_Brief_
Scan the lines below for the word "shouting". Copy each line you find it in.

+ + + + +

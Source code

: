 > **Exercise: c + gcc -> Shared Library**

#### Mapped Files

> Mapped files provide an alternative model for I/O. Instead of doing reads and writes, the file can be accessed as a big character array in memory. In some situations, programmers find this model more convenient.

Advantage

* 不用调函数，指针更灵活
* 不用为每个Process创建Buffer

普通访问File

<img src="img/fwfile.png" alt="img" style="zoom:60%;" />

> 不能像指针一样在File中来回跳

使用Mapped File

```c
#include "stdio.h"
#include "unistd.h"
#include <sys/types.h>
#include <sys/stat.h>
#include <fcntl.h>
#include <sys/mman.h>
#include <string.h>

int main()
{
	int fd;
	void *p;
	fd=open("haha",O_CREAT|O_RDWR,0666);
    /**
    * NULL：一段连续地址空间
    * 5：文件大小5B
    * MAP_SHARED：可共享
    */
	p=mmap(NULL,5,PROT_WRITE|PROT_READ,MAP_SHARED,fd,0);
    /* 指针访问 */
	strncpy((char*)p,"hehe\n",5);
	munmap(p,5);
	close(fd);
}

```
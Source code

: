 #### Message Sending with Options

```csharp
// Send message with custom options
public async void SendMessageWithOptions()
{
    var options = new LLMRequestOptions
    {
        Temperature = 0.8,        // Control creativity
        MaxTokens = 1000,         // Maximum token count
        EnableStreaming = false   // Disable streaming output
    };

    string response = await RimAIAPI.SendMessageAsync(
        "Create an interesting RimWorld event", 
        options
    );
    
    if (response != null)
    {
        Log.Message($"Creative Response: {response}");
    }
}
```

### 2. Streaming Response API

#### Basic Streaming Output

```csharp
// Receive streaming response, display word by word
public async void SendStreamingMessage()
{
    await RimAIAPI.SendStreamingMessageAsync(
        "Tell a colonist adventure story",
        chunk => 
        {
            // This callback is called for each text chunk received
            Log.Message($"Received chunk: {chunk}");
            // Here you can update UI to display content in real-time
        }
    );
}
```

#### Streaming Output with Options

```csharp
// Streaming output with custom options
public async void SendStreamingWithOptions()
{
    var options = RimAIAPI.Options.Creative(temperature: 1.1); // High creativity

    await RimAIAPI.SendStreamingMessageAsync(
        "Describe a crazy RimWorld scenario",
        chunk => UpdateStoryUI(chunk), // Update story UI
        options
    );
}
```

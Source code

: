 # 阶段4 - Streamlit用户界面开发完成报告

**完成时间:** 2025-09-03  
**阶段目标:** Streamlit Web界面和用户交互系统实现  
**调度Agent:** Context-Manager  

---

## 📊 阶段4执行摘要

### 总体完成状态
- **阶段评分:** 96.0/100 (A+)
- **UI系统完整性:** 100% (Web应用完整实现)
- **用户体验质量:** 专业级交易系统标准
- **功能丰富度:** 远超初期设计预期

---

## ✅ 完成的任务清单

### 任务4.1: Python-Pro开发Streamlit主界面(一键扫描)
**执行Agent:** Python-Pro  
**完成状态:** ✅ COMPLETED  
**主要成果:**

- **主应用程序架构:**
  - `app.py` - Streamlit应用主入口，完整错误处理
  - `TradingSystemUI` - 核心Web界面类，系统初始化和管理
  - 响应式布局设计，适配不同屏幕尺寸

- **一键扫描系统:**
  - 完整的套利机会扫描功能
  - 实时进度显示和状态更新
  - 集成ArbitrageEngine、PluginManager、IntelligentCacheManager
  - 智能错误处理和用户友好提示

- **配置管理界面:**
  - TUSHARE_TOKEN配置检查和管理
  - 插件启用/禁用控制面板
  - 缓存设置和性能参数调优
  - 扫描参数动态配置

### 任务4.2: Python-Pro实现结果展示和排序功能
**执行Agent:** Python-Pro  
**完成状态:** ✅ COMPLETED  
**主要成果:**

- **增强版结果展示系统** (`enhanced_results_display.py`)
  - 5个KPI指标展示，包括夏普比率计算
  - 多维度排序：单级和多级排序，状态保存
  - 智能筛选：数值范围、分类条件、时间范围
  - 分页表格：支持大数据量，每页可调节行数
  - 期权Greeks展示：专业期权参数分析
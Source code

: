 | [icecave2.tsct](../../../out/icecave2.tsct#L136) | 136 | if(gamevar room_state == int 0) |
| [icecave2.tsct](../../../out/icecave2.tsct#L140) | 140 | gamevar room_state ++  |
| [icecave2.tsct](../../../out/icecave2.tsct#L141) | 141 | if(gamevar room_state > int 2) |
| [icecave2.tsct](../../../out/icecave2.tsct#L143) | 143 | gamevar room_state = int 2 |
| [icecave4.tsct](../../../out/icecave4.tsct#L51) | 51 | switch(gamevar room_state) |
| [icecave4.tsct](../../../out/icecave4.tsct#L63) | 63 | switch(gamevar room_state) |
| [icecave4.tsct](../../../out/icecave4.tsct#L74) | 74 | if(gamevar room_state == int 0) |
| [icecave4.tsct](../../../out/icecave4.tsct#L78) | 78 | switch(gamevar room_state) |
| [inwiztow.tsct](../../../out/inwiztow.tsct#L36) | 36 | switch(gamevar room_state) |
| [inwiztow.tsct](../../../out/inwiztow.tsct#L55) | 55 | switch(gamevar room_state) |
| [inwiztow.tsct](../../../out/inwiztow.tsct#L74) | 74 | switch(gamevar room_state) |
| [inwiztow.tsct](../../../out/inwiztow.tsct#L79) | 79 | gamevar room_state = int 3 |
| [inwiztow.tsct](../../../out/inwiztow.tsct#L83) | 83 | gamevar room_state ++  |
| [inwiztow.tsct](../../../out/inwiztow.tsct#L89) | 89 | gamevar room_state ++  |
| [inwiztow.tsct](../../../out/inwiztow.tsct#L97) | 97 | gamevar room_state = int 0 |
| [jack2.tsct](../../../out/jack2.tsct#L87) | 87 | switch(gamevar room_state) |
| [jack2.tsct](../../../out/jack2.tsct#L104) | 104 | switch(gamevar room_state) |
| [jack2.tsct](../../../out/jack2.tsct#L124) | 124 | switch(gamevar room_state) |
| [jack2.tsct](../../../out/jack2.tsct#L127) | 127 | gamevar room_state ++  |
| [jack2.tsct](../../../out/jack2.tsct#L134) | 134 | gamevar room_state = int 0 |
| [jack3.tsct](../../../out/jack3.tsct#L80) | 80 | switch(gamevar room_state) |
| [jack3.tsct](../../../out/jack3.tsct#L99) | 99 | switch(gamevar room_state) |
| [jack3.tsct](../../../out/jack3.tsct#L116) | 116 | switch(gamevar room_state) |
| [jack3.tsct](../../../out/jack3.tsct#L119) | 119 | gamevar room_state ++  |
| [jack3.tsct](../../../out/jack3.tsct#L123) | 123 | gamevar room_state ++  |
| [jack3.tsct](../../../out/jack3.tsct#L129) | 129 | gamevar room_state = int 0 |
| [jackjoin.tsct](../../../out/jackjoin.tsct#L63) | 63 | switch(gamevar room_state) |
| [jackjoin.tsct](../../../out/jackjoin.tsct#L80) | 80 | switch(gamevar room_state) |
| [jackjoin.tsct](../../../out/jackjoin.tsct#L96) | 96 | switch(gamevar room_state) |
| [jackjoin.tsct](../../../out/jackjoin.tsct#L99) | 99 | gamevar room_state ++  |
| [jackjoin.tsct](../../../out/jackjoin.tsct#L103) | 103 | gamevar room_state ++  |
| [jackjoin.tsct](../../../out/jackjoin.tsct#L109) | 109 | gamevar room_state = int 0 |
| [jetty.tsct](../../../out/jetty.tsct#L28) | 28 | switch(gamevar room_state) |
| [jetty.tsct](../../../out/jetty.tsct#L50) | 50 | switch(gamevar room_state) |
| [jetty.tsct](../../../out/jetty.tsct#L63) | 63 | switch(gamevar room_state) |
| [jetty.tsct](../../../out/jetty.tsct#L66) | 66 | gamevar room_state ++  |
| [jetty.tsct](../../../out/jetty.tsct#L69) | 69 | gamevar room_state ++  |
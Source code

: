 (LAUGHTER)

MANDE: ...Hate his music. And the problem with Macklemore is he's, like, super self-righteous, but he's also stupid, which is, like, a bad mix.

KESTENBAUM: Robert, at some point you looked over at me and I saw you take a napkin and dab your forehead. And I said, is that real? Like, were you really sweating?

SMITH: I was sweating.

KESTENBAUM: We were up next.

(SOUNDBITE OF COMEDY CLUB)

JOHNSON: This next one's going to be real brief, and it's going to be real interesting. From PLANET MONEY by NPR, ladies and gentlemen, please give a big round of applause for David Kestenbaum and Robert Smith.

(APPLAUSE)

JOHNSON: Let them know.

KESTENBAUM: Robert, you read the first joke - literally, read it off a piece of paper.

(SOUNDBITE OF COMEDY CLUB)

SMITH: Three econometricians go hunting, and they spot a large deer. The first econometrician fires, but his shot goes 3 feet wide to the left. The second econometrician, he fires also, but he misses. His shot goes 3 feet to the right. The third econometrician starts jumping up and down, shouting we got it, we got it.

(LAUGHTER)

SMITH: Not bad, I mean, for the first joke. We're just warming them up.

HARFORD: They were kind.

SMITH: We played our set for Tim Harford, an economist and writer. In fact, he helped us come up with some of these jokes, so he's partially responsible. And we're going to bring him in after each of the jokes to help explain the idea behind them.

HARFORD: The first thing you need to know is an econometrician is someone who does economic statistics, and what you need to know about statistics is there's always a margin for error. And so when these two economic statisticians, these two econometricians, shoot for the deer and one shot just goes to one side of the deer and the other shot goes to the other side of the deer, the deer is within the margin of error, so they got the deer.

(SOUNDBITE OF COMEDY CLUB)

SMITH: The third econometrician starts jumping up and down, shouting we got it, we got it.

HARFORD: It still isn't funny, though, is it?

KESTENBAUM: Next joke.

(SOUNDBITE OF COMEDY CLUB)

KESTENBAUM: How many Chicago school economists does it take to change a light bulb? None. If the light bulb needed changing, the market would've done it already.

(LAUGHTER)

+ + + + +

_Problem solution_
SMITH: Three econometricians go hunting, and they spot a large deer. The first econometrician fires, but his shot goes 3 feet wide to the left. The second econometrician, he fires also, but he misses. His shot goes 3 feet to the right. The third econometrician starts jumping up and down, shouting we got it, we got it.
SMITH: The third econometrician starts jumping up and down, shouting we got it, we got it.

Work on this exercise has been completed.